Who will face the greatest risk of equity dilution?

Bitcoin is no longer popular? Four listed companies bet on Ethereums new way to make money

The graphic compares the impact of private equity (PIPE), at-the-market (ATM) and public offerings on equity dilution, highlighting which companies face the greatest short-term risks.

Investors need to carefully evaluate the addition of new shares to the market through equity financing, especially private equity investment public offering (PIPE) transactions, which will dilute the interests of existing shareholders and put pressure on stock prices. BitMines large-scale PIPE issuance has exposed it to significant dilution risk and stock price volatility in the short term; SharpLinks combination of PIPE and ATM financing methods will cause both immediate dilution and continuous incremental pressure. In contrast, Bit Digital and GameSquare use a more transparent traditional public offering method, with clear and controllable dilution and relatively low market risk.

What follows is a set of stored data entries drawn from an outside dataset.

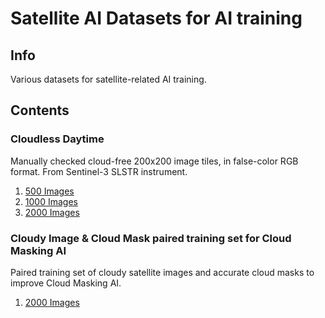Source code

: # Satellite AI Datasets for AI training

## Info

Various datasets for satellite-related AI training.

## Contents

### Cloudless Daytime
 Manually checked cloud-free 200x200 image tiles, in false-color RGB format.  From Sentinel-3 SLSTR instrument. 
 1. [500 Images](https://github.com/ganeshh123/satellite-ai-datasets/releases/download/1.0.1/cloudless_daytime_200px_500.zip)
 2.  [1000 Images](https://github.com/ganeshh123/satellite-ai-datasets/releases/download/1.0.1/cloudless_daytime_200px_1000.zip)
 3.  [2000 Images](https://github.com/ganeshh123/satellite-ai-datasets/releases/download/1.0.1/cloudless_daytime_200px_2000.zip)

### Cloudy Image & Cloud Mask paired training set for Cloud Masking AI
Paired training set of cloudy satellite images and accurate cloud masks to improve Cloud Masking AI.
1. [2000 Images](https://github.com/ganeshh123/satellite-ai-datasets/releases/download/1.0.2/training-set_1_200px_2000.zip)

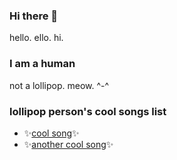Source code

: ### Hi there 👋
hello. ello. hi.
### I am a human
not a lollipop.
meow. ^-^

### lollipop person's cool songs list
- ✨[cool song](https://www.youtube.com/watch?v=XG6aRxkcr9c)✨
- ✨[another cool song](https://www.youtube.com/watch?v=bkJ2hHHYp4U&ab_channel=DrumSlayer)✨

<!--
**lollipop-person/lollipop-person** is a ✨ _special_ ✨ repository because its `README.md` (this file) appears on your GitHub profile.

Here are some ideas to get you started:

- 🔭 I’m currently working on ...
- 🌱 I’m currently learning ...
- 👯 I’m looking to collaborate on ...
- 🤔 I’m looking for help with ...
- 💬 Ask me about ...
- 📫 How to reach me: ...
- 😄 Pronouns: ...
- ⚡ Fun fact: ...
-->

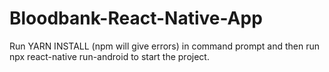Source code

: # Bloodbank-React-Native-App
Run YARN INSTALL (npm will give errors) in command prompt and then run npx react-native run-android to start the project.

In general, companies that choose PIPE structures face higher initial market shock risks (especially during periods of market volatility) than ATM and traditional public offerings. However, all of these equity-centric financing strategies avoid the highly leveraged convertible bonds characteristics that Michael Saylor relies on in MicroStrategy.

in conclusion

On the surface, the wild swings in Ethereum reserve-related stocks may resemble the “speculative boom-and-bust cycles” common in Meme coins, but the strategies adopted by the first companies to deploy Ethereum reserves are fundamentally different. Rather than relying on hype or passive holdings, these companies position Ethereum as a “productive reserve asset”, earning native returns through staking, or in some cases investing in more complex DeFi strategies. This feature contrasts it with the pioneers of Bitcoin reserves: the latter follow a “passive digital gold” model and often finance their holdings through highly leveraged convertible bonds. In contrast, the four Ethereum reserve companies, SharpLink, BitMine, Bit Digital, and GameSquare, all implemented their strategies through equity financing support, thus avoiding the structural vulnerabilities brought about by debt repayment pressure and peak debt maturities.

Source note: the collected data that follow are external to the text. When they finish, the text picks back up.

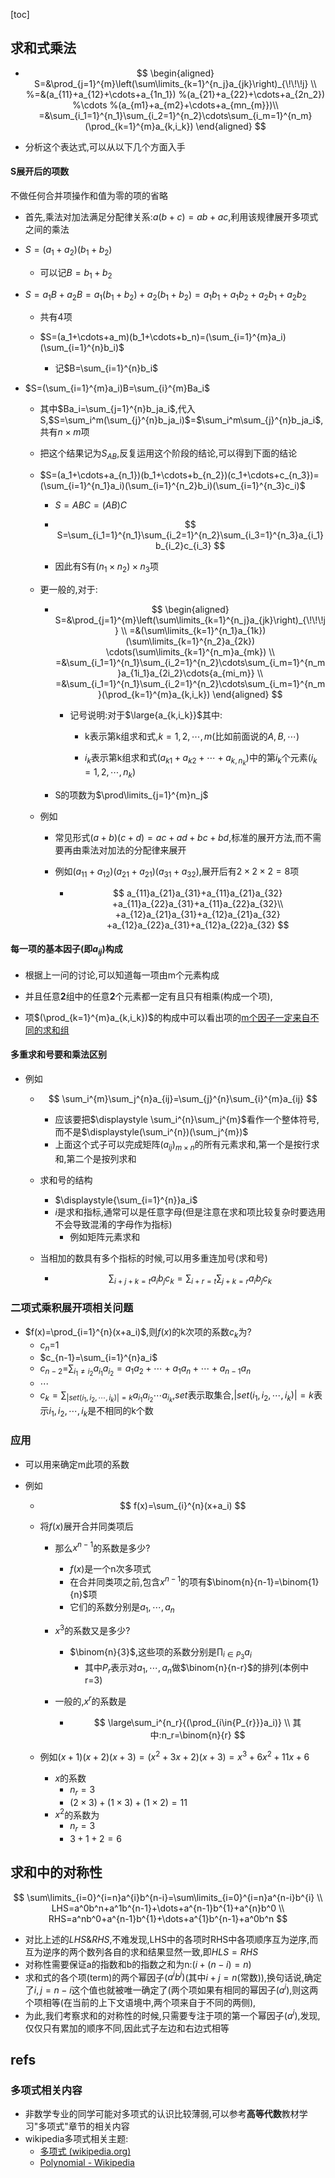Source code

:[toc]



## 求和式乘法

- $$
  \begin{aligned}
  S=&\prod_{j=1}^{m}\left(\sum\limits_{k=1}^{n_j}a_{jk}\right)_{\!\!\!j}
  \\
  %=&(a_{11}+a_{12}+\cdots+a_{1n_1})
  %(a_{21}+a_{22}+\cdots+a_{2n_2})
  %\cdots
  %(a_{m1}+a_{m2}+\cdots+a_{mn_{m}})\\
  =&\sum_{i_1=1}^{n_1}\sum_{i_2=1}^{n_2}\cdots\sum_{i_m=1}^{n_m}(\prod_{k=1}^{m}a_{k,i_k})
  \end{aligned}
  $$

- 分析这个表达式,可以从以下几个方面入手


#### S展开后的项数

不做任何合并项操作和值为零的项的省略

- 首先,乘法对加法满足分配律关系:$a(b+c)=ab+ac$,利用该规律展开多项式之间的乘法

- $S=(a_1+a_2)(b_1+b_2)$

  - 可以记$B=b_1+b_2$

- $S=a_1B+a_2B=a_1(b_1+b_2)+a_2(b_1+b_2)=a_1b_1+a_1b_2+a_2b_1+a_2b_2$
     - 共有4项
     
   - $S=(a_1+\cdots+a_m)(b_1+\cdots+b_n)=(\sum_{i=1}^{m}a_i)(\sum_{i=1}^{n}b_i)$

     - 记$B=\sum_{i=1}^{n}b_i$
   
- $S=(\sum_{i=1}^{m}a_i)B=\sum_{i}^{m}Ba_i$
  
   - 其中$Ba_i=\sum_{j=1}^{n}b_ja_i$,代入S,$S=\sum_i^m(\sum_{j}^{n}b_ja_i)$=$\sum_i^m\sum_{j}^{n}b_ja_i$,共有$n\times{m}$项
   
   - 把这个结果记为$S_{AB}$,反复运用这个阶段的结论,可以得到下面的结论
   
   - $S=(a_1+\cdots+a_{n_1})(b_1+\cdots+b_{n_2})(c_1+\cdots+c_{n_3})=(\sum_{i=1}^{n_1}a_i)(\sum_{i=1}^{n_2}b_i)(\sum_{i=1}^{n_3}c_i)$

     - $S=ABC=(AB)C$

     - $$
    S=\sum_{i_1=1}^{n_1}\sum_{i_2=1}^{n_2}\sum_{i_3=1}^{n_3}a_{i_1}b_{i_2}c_{i_3}
      $$
    
     - 因此有S有$(n_1\times{n_2})\times{n_3}$项

  - 更一般的,对于:

     - $$
       \begin{aligned}
       S=&\prod_{j=1}^{m}\left(\sum\limits_{k=1}^{n_j}a_{jk}\right)_{\!\!\!j}
       \\
       =&(\sum\limits_{k=1}^{n_1}a_{1k})(\sum\limits_{k=1}^{n_2}a_{2k})
       \cdots(\sum\limits_{k=1}^{n_m}a_{mk})
       \\
       =&\sum_{i_1=1}^{n_1}\sum_{i_2=1}^{n_2}\cdots\sum_{i_m=1}^{n_m}a_{1i_1}a_{2i_2}\cdots{a_{mi_m}}
       \\
       =&\sum_{i_1=1}^{n_1}\sum_{i_2=1}^{n_2}\cdots\sum_{i_m=1}^{n_m}(\prod_{k=1}^{m}a_{k,i_k})
       \end{aligned}
       $$
       
       - 记号说明:对于$\large{a_{k,i_k}}$其中:
         - k表示第k组求和式,$k=1,2,\cdots,m$(比如前面说的$A,B,\cdots$)
       
         - $i_{k}$表示第k组求和式($a_{k1}+a_{k2}+\cdots+a_{k,n_k}$)中的第$i_k$个元素($i_k={1,2,\cdots},n_k$)
       
     - S的项数为$\prod\limits_{j=1}^{m}n_j$
  
  - 例如
  
     - 常见形式$(a+b)(c+d)=ac+ad+bc+bd$,标准的展开方法,而不需要再由乘法对加法的分配律来展开
  
  
     - 例如$(a_{11}+a_{12})(a_{21}+a_{21})(a_{31}+a_{32})$,展开后有$2\times{2}\times{2}=8$项
  
       - $$
         a_{11}a_{21}a_{31}+a_{11}a_{21}a_{32}
         +a_{11}a_{22}a_{31}+a_{11}a_{22}a_{32}\\
         +a_{12}a_{21}a_{31}+a_{12}a_{21}a_{32}
         +a_{12}a_{22}a_{31}+a_{12}a_{22}a_{32}
         $$
  
       
  

#### 每一项的基本因子(即$a_{ij}$)构成

- 根据上一问的讨论,可以知道每一项由m个元素构成

- 并且任意**2**组中的任意**2**个元素都一定有且只有相乘(构成一个项),

 - 项$(\prod_{k=1}^{m}a_{k,i_k})$的构成中可以看出项的<u>m个因子一定来自不同的求和组</u>

#### 多重求和号要和乘法区别

- 例如

  - $$
    \sum_i^{m}\sum_j^{n}a_{ij}=\sum_{j}^{n}\sum_{i}^{m}a_{ij}
    $$

    - 应该要把$\displaystyle \sum_i^{n}\sum_j^{m}$看作一个整体符号,而不是$\displaystyle(\sum_i^{n})(\sum_j^{m})$
    - 上面这个式子可以完成矩阵$(a_{ij})_{m\times{n}}$的所有元素求和,第一个是按行求和,第二个是按列求和

  - 求和号的结构

    - $\displaystyle{\sum_{i=1}^{n}}a_i$
    - $i$是求和指标,通常可以是任意字母(但是注意在求和项比较复杂时要选用不会导致混淆的字母作为指标)
      - 例如矩阵元素求和

  - 当相加的数具有多个指标的时候,可以用多重连加号(求和号)

    - $$
      \sum_{i+j+k=t}a_ib_jc_k=\sum_{i+r=t}\sum_{j+k=r}a_ib_jc_k
      $$

      

### 二项式乘积展开项相关问题

- $f(x)=\prod_{i=1}^{n}(x+a_i)$,则$f(x)$的k次项的系数$c_k$为?
  - $c_n$=$1$
  - $c_{n-1}=\sum_{i=1}^{n}a_i$
  - $c_{n-2}$=$\sum_{i_1\neq{i_2}}a_{i_1}a_{i_2}=a_1a_2+\cdots+a_1a_n+\cdots+a_{n-1}a_{n}$
  - $\cdots$
  - $c_{k}=\sum_{|set(i_1,i_2,\cdots,i_k)|=k}a_{i_1}a_{i_2}\cdots{a_{i_k}}$,$set$表示取集合,$|set(i_1,i_2,\cdots,i_k)|=k$表示$i_1,i_2,\cdots,i_k$是不相同的k个数

### 应用

- 可以用来确定m此项的系数

- 例如

  - $$
    f(x)=\sum_{i}^{n}(x+a_i)
    $$

  - 将$f(x)$展开合并同类项后

    - 那么$x^{n-1}$的系数是多少?

      - $f(x)$是一个n次多项式
      - 在合并同类项之前,包含$x^{n-1}$的项有$\binom{n}{n-1}=\binom{1}{n}$项
      - 它们的系数分别是$a_1,\cdots,a_n$

    - $x^{3}$的系数又是多少?

      - $\binom{n}{3}$,这些项的系数分别是$\prod_{i\in{P_3}}a_i$
        - 其中$P_r$表示对$a_1,\cdots,a_n$做$\binom{n}{n-r}$的排列(本例中r=3)

    - 一般的,$x^{r}$的系数是

      - $$
        \large\sum_i^{n_r}{(\prod_{i\in{P_{r}}}a_i)}
        \\
        其中:n_r=\binom{n}{r}
        $$

        

  - 例如$(x+1)(x+2)(x+3)=(x^2+3x+2)(x+3)=x^3+6x^2+11x+6$

    - $x$的系数
      - $n_r=3$
      - $(2\times3)+(1\times3)+(1\times2)=11$
    - $x^2$的系数为
      - $n_r=3$
      - $3+1+2=6$



##  求和中的对称性

$$
\sum\limits_{i=0}^{i=n}a^{i}b^{n-i}=\sum\limits_{i=0}^{i=n}a^{n-i}b^{i}
\\
LHS=a^0b^n+a^1b^{n-1}+\dots+a^{n-1}b^{1}+a^{n}b^0
\\
RHS=a^nb^0+a^{n-1}b^{1}+\dots+a^{1}b^{n-1}+a^0b^n
$$

- 对比上述的$LHS\&RHS$,不难发现,LHS中的各项时RHS中各项顺序互为逆序,而互为逆序的两个数列各自的求和结果显然一致,即$HLS=RHS$
- 对称性需要保证a的指数和b的指数之和为n:$(i+(n-i)=n)$
- 求和式的各个项(term)的两个幂因子($a^ib^j)$(其中$i+j=n$(常数)),换句话说,确定了$i,j=n-i$这个值也就被唯一确定了(两个项如果有相同的幂因子($a^i$),则这两个项相等(在当前的上下文语境中,两个项来自于不同的两侧),
- 为此,我们考察求和的对称性的时候,只需要专注于项的第一个幂因子($a^i$),发现,仅仅只有累加的顺序不同,因此式子左边和右边式相等

## refs

### 多项式相关内容

- 非数学专业的同学可能对多项式的认识比较薄弱,可以参考**高等代数**教材学习"多项式"章节的相关内容
- wikipedia多项式相关主题:
  - [多项式  (wikipedia.org)](https://zh.wikipedia.org/wiki/多項式#多项式乘法)
  - [Polynomial - Wikipedia](https://en.wikipedia.org/wiki/Polynomial)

Moreover, this capital is not idle. By staking Ethereum, enterprises directly contribute to the security of network validators and the stability of the protocol layer; and companies like GameSquare that plan to deploy DeFi native income strategies may also inject vitality into Ethereum infrastructure such as liquidity provision and lending markets.

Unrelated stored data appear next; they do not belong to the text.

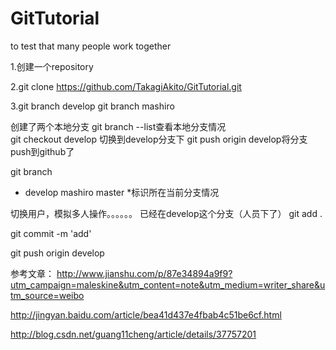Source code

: # GitTutorial
to test that many people work together

1.创建一个repository

2.git clone https://github.com/TakagiAkito/GitTutorial.git 

3.git branch develop
  git branch mashiro
  
  创建了两个本地分支
  git branch --list查看本地分支情况  
  git checkout develop 切换到develop分支下
  git push origin develop将分支push到github了
  
  git branch
* develop
  mashiro
  master
*标识所在当前分支情况

切换用户，模拟多人操作。。。。。。
已经在develop这个分支（人员下了）
git add .

git commit -m 'add'

git push origin develop

参考文章：
http://www.jianshu.com/p/87e34894a9f9?utm_campaign=maleskine&utm_content=note&utm_medium=writer_share&utm_source=weibo

http://jingyan.baidu.com/article/bea41d437e4fbab4c51be6cf.html

http://blog.csdn.net/guang11cheng/article/details/37757201
	


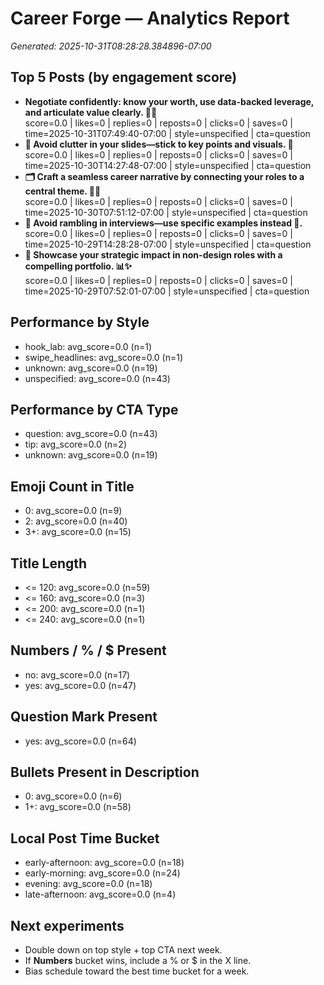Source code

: # Career Forge — Analytics Report

_Generated: 2025-10-31T08:28:28.384896-07:00_

## Top 5 Posts (by engagement score)

- **Negotiate confidently: know your worth, use data-backed leverage, and articulate value clearly. 💪💼**  
  score=0.0 | likes=0 | replies=0 | reposts=0 | clicks=0 | saves=0 | time=2025-10-31T07:49:40-07:00 | style=unspecified | cta=question
- **🚀 Avoid clutter in your slides—stick to key points and visuals. 🎯**  
  score=0.0 | likes=0 | replies=0 | reposts=0 | clicks=0 | saves=0 | time=2025-10-30T14:27:48-07:00 | style=unspecified | cta=question
- **🗂️ Craft a seamless career narrative by connecting your roles to a central theme. 🔗✨**  
  score=0.0 | likes=0 | replies=0 | reposts=0 | clicks=0 | saves=0 | time=2025-10-30T07:51:12-07:00 | style=unspecified | cta=question
- **💼 Avoid rambling in interviews—use specific examples instead 🎯.**  
  score=0.0 | likes=0 | replies=0 | reposts=0 | clicks=0 | saves=0 | time=2025-10-29T14:28:28-07:00 | style=unspecified | cta=question
- **🧠 Showcase your strategic impact in non-design roles with a compelling portfolio. 📊✨**  
  score=0.0 | likes=0 | replies=0 | reposts=0 | clicks=0 | saves=0 | time=2025-10-29T07:52:01-07:00 | style=unspecified | cta=question

## Performance by Style

- hook_lab: avg_score=0.0 (n=1)
- swipe_headlines: avg_score=0.0 (n=1)
- unknown: avg_score=0.0 (n=19)
- unspecified: avg_score=0.0 (n=43)

## Performance by CTA Type

- question: avg_score=0.0 (n=43)
- tip: avg_score=0.0 (n=2)
- unknown: avg_score=0.0 (n=19)

## Emoji Count in Title

- 0: avg_score=0.0 (n=9)
- 2: avg_score=0.0 (n=40)
- 3+: avg_score=0.0 (n=15)

## Title Length

- <= 120: avg_score=0.0 (n=59)
- <= 160: avg_score=0.0 (n=3)
- <= 200: avg_score=0.0 (n=1)
- <= 240: avg_score=0.0 (n=1)

## Numbers / % / $ Present

- no: avg_score=0.0 (n=17)
- yes: avg_score=0.0 (n=47)

## Question Mark Present

- yes: avg_score=0.0 (n=64)

## Bullets Present in Description

- 0: avg_score=0.0 (n=6)
- 1+: avg_score=0.0 (n=58)

## Local Post Time Bucket

- early-afternoon: avg_score=0.0 (n=18)
- early-morning: avg_score=0.0 (n=24)
- evening: avg_score=0.0 (n=18)
- late-afternoon: avg_score=0.0 (n=4)

## Next experiments

- Double down on top style + top CTA next week.
- If **Numbers** bucket wins, include a % or $ in the X line.
- Bias schedule toward the best time bucket for a week.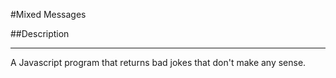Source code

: #Mixed Messages

##Description
_______________

A Javascript program that returns bad jokes that don't make any sense.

While challenges such as dilution risk, smart contract exposure, and price volatility remain, investors can use tools such as dilution impact analysis and premium-to-book ratios to comprehensively assess downside risk and return-driven upside potential. Ultimately, this first batch of Ethereum reserve models demonstrates a more deeply engaged and capital-productive way of operating. Although it has spawned a class of on-chain corporate reserves that are exposed to market volatility, this model still has the potential to inject momentum into the strengthening of the Ethereum ecosystem.

Disclosure: As of the date of this report, entities affiliated with Galaxy Digital are currently invested in BitMine and SharpLink Gaming.

This article is from a submission and does not represent the Daily position. If reprinted, please indicate the source.

ODAILY reminds readers to establish correct monetary and investment concepts, rationally view blockchain, and effectively improve risk awareness; We can actively report and report any illegal or criminal clues discovered to relevant departments.